### [Exercise details]
Show every line of the data where the word "顯示頂層變數的名稱" can be found.

### [Extracted material]
::::::::::
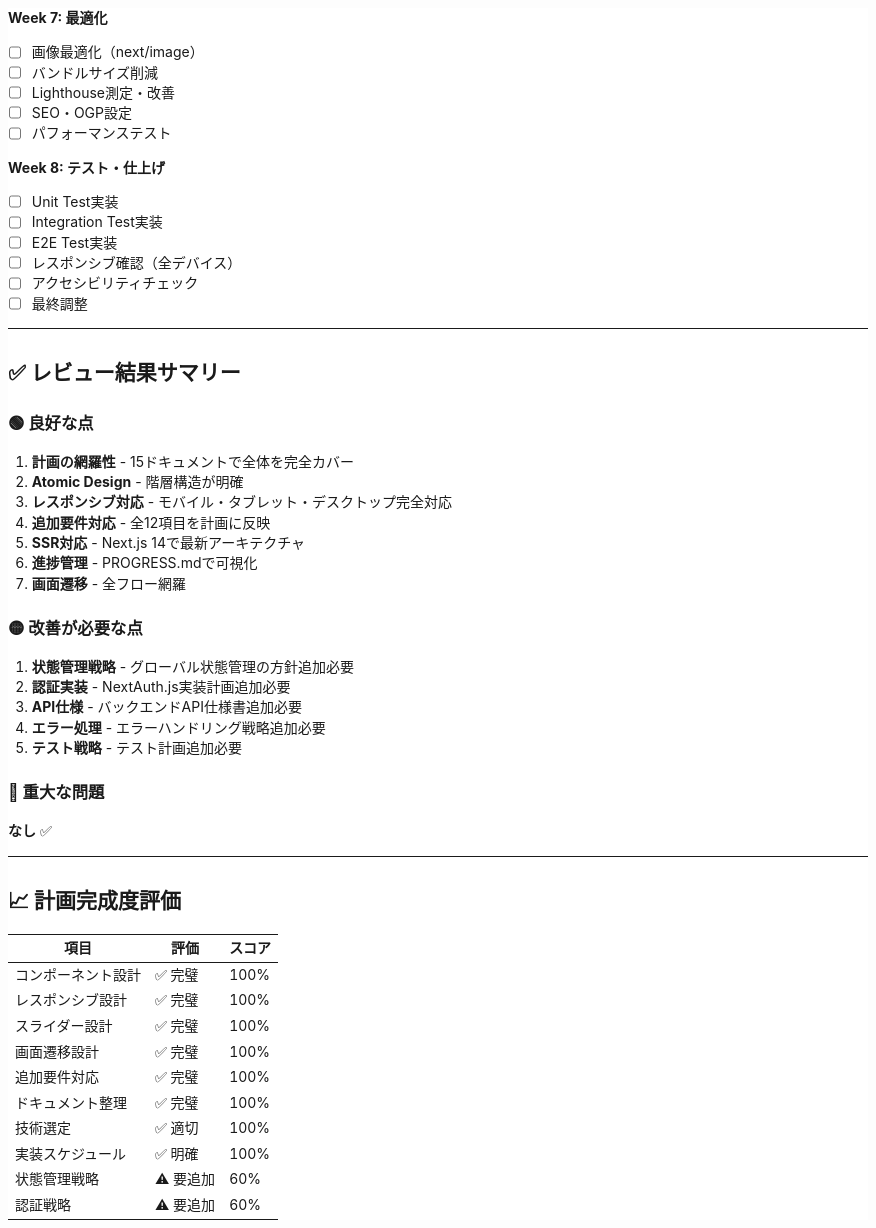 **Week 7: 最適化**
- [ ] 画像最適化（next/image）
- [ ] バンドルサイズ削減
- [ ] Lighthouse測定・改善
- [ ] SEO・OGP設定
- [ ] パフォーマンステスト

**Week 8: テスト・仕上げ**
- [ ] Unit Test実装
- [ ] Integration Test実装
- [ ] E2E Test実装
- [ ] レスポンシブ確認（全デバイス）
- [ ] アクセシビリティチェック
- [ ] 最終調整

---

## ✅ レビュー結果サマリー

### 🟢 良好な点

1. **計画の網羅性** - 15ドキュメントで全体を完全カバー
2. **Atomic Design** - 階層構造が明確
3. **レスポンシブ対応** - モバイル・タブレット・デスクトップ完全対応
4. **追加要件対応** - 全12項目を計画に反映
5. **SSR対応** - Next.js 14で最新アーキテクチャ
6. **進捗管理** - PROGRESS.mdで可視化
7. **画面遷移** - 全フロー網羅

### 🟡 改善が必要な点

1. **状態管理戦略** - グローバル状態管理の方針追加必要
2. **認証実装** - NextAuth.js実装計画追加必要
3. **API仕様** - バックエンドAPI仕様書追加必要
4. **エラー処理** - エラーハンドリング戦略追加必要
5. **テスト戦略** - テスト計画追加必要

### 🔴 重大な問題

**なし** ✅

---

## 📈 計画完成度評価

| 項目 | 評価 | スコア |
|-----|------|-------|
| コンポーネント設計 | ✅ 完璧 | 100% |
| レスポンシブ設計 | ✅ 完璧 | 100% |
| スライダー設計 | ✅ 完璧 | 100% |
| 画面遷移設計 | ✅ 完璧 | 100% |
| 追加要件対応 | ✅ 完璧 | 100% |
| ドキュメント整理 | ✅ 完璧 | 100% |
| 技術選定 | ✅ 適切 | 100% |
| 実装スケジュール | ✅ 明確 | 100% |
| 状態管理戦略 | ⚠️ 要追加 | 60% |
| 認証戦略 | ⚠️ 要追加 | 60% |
::::::::::
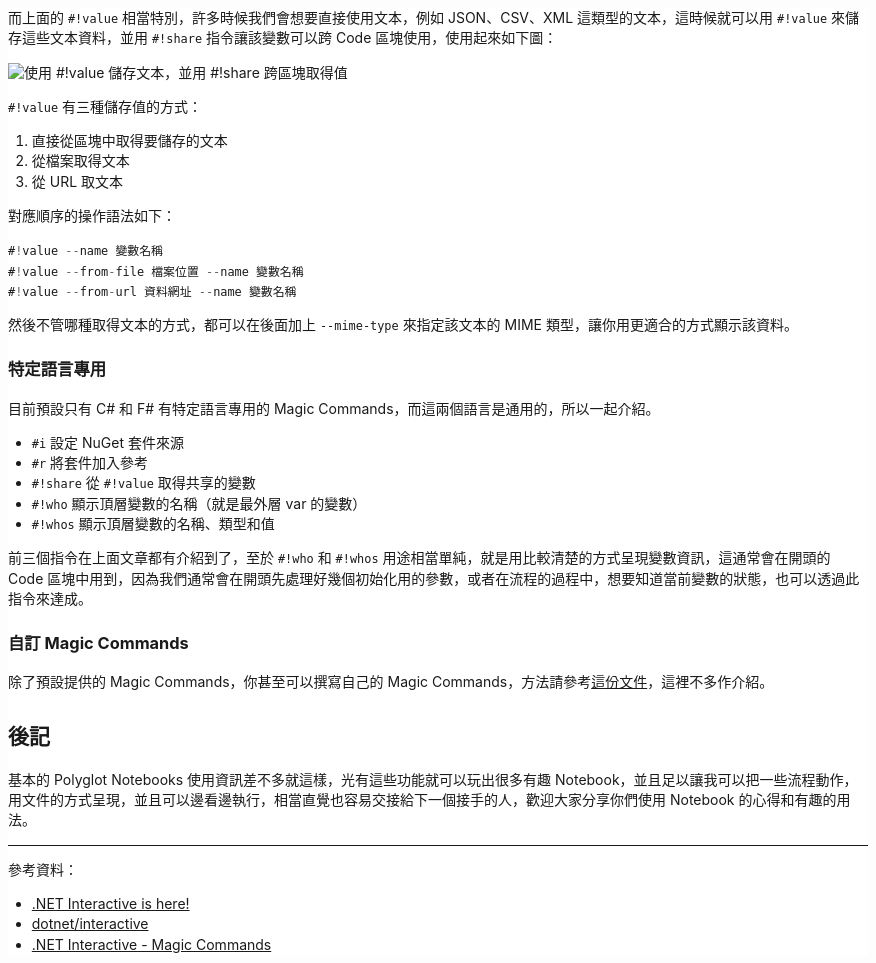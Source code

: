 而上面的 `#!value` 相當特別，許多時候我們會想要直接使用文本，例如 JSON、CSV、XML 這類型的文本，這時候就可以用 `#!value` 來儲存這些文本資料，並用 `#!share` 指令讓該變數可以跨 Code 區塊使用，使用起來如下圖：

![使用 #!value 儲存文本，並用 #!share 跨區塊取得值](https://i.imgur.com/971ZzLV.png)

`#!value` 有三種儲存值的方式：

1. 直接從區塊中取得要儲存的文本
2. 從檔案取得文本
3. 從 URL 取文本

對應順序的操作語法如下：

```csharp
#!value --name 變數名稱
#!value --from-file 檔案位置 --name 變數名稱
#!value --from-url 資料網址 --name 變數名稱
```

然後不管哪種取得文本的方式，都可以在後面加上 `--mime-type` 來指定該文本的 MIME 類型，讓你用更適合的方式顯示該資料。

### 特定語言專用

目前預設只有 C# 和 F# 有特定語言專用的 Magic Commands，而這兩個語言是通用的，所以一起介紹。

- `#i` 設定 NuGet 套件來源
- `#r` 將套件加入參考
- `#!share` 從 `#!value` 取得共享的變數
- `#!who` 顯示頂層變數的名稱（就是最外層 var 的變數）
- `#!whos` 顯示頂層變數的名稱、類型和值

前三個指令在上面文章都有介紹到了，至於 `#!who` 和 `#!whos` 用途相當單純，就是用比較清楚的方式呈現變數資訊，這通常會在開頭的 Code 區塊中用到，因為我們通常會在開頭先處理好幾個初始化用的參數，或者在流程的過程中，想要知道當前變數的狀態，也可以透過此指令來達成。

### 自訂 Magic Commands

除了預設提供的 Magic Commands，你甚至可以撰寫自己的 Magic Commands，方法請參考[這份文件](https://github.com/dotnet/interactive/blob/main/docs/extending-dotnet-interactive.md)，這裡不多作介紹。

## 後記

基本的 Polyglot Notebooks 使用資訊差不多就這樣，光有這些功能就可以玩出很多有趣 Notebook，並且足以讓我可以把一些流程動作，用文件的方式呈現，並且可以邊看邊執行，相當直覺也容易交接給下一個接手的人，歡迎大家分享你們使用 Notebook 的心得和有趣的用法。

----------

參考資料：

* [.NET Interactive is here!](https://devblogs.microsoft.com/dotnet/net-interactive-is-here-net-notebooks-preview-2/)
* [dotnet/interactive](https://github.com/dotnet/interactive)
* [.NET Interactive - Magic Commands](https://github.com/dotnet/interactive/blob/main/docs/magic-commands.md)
::::::::::
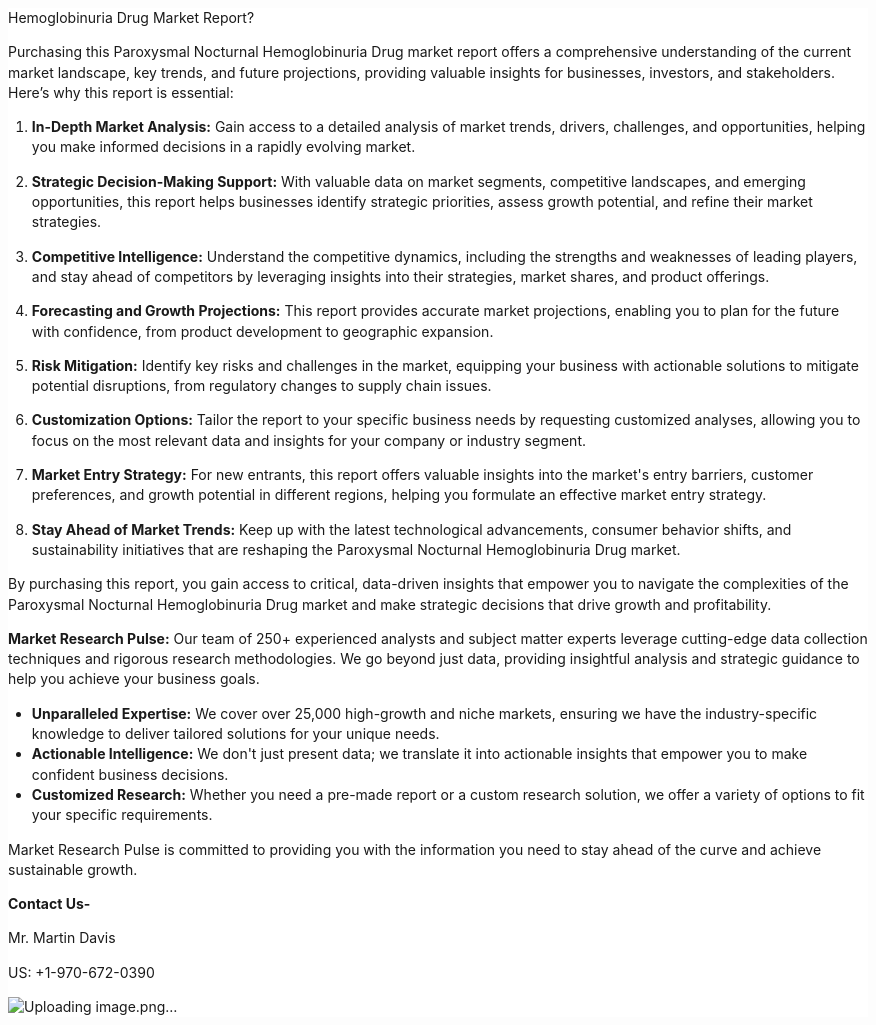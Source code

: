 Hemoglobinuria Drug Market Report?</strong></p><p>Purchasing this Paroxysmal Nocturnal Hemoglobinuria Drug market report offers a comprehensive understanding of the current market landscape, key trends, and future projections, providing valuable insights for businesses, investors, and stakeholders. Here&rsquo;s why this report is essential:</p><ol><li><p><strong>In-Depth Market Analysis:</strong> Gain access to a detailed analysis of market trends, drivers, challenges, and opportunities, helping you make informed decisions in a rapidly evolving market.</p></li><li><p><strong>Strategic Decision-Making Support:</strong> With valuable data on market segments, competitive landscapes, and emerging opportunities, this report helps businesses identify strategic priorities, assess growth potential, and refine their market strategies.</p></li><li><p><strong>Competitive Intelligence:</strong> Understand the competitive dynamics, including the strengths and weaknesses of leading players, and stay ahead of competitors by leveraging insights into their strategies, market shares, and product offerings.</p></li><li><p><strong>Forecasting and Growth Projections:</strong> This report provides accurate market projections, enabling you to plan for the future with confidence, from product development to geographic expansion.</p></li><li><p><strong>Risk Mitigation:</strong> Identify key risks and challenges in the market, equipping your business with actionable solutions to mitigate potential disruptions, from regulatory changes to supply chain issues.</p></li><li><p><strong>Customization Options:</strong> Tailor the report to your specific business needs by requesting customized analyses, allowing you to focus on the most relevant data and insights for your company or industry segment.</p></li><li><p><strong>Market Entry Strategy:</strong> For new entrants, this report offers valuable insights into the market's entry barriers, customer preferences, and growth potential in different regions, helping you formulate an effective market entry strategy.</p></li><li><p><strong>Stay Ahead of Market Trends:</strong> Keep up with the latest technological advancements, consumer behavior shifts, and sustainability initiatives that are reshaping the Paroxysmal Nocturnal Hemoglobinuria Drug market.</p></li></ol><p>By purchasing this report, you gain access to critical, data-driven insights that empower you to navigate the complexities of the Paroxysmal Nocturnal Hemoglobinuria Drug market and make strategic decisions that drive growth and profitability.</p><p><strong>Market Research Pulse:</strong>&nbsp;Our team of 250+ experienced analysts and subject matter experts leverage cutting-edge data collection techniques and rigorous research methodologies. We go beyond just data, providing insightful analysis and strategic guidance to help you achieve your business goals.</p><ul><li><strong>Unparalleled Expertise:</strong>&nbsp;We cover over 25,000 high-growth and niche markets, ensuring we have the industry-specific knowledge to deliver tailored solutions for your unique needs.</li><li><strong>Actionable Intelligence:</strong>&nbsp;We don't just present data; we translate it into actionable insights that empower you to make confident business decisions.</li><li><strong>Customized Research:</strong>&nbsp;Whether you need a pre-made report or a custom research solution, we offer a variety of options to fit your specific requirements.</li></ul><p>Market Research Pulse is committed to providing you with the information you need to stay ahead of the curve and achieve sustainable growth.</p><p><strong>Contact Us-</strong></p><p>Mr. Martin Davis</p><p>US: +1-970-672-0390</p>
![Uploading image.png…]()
::::::::::
### [Task answer]
- `#!who` 顯示頂層變數的名稱（就是最外層 var 的變數）
- `#!whos` 顯示頂層變數的名稱、類型和值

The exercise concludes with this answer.